What is linux 8 ?? Do you meant redhat 8? or SuSE 8? or god forbid mandrake 8 (it's very old)?
That clarification may help someone point you in the right direction.
What are you hoping to put where? And what's already on the partitions ?
my current linux distro is mandrake 10 official edition.
My hard drive (a 120 gig western digital model), is partitioned as follows
hda1(primary)=20 gig's for XP
hda2(primary)=1 gig for /boot (which is probably too big, but it seemed a nice round number)
hda3(primary)=1.5 gig's for /swap (which is 2 x my installed RAM of 768 meg's)
hda4(extended) into
hda5(logical)=20 gig's for /root
hda6(logical)=the rest of the disc for /home
Now if you tried say, mandrake, SuSE or fedora(redhat), then you can probably install one of these linux distro's into 1 partition - the only reason why I've got mine split up is because previously I had gentoo installed, which requires a default setup of /boot, /swap and /root.

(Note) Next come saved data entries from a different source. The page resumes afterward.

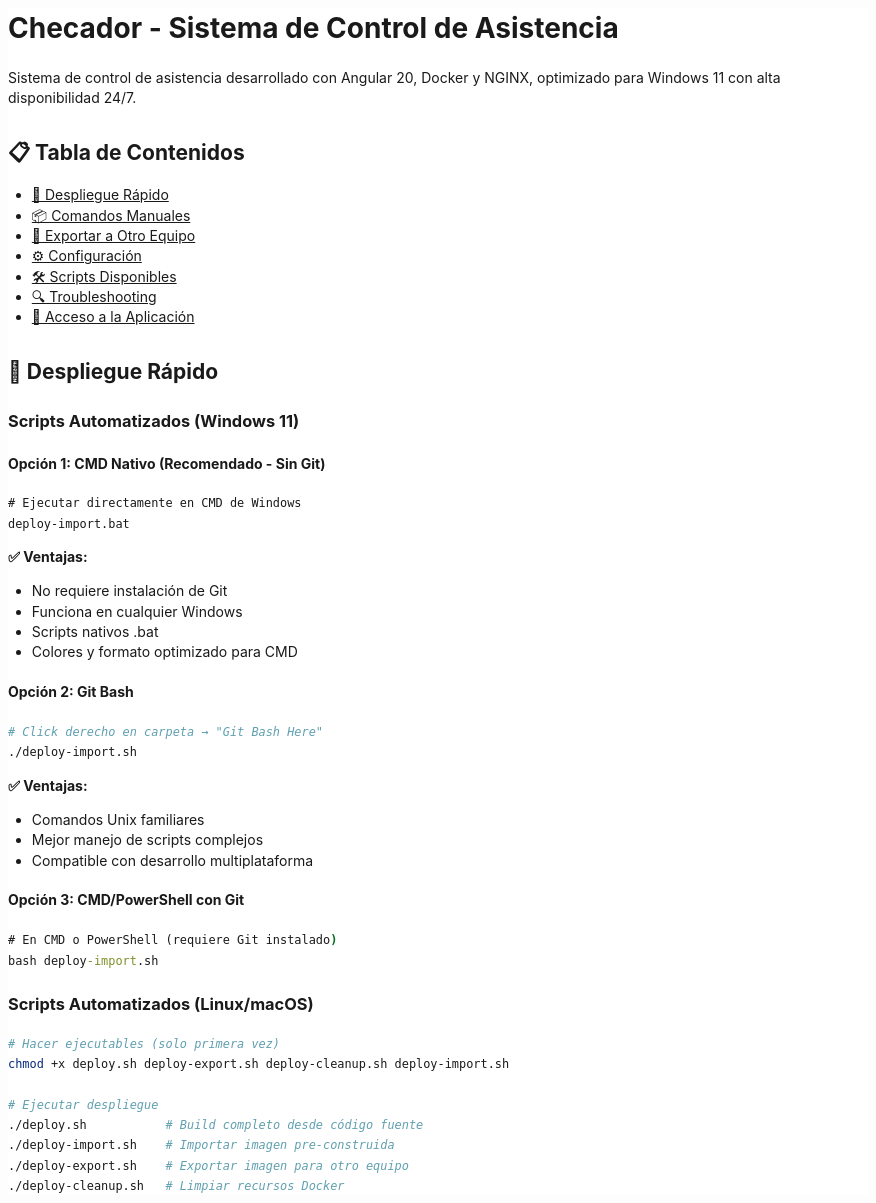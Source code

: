 # Checador - Sistema de Control de Asistencia

Sistema de control de asistencia desarrollado con Angular 20, Docker y NGINX, optimizado para Windows 11 con alta disponibilidad 24/7.

## 📋 Tabla de Contenidos

- [🚀 Despliegue Rápido](#-despliegue-rápido)
- [📦 Comandos Manuales](#-comandos-manuales)
- [🔄 Exportar a Otro Equipo](#-exportar-a-otro-equipo)
- [⚙️ Configuración](#️-configuración)
- [🛠️ Scripts Disponibles](#️-scripts-disponibles)
- [🔍 Troubleshooting](#-troubleshooting)
- [📱 Acceso a la Aplicación](#-acceso-a-la-aplicación)

## 🚀 Despliegue Rápido

### Scripts Automatizados (Windows 11)

#### **Opción 1: CMD Nativo (Recomendado - Sin Git)**
```cmd
# Ejecutar directamente en CMD de Windows
deploy-import.bat
```
**✅ Ventajas:**
- No requiere instalación de Git
- Funciona en cualquier Windows
- Scripts nativos .bat
- Colores y formato optimizado para CMD

#### **Opción 2: Git Bash**
```bash
# Click derecho en carpeta → "Git Bash Here"
./deploy-import.sh
```
**✅ Ventajas:**
- Comandos Unix familiares
- Mejor manejo de scripts complejos
- Compatible con desarrollo multiplataforma

#### **Opción 3: CMD/PowerShell con Git**
```cmd
# En CMD o PowerShell (requiere Git instalado)
bash deploy-import.sh
```

### Scripts Automatizados (Linux/macOS)
```bash
# Hacer ejecutables (solo primera vez)
chmod +x deploy.sh deploy-export.sh deploy-cleanup.sh deploy-import.sh

# Ejecutar despliegue
./deploy.sh           # Build completo desde código fuente
./deploy-import.sh    # Importar imagen pre-construida
./deploy-export.sh    # Exportar imagen para otro equipo
./deploy-cleanup.sh   # Limpiar recursos Docker
```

The three distro's i've mentioned above, are all "RPM" (that's redhat package manager) based, and are "redhat like" in the way they work. But lot's of people consider them "starter" distro's (which IMO is incorrect, as they have all the "bell's and whistles" that so called "power" distro's like debian, gentoo and slackware have).
So, for one of the above, and to have pretty much everything installed, you'd need about 4 or so gig's (there's lot's of packages that you can install). If you think you may need a /swap partition, then it's been common wisdom to have a /swap of double your installed RAM.
You can download mandrake and fedora (i.e. current versions), as for SuSE, until they were bought out by novell, you could only download and older version (one or 2 versions back), the latest one had to be purchased. Don't know about now.
Which ever way, if you download, you'll need a fast connection (or lot's of patience), because for example, mandrake is 3 cd's and about 650-700 meg's a shot!
Alternatively, you could try
knoppix which is a debian based "liveCD" version, it will run from a cdrom drive, won't put anything on your hard drive (unless you tell it to - and you'd know if you did), it also has really good hardware detection. You can install it to your hard drive - it uses a clever compression system, so that 700meg cd that you'd have downloaded, uncompresses to about 2.5 gig's (from memory).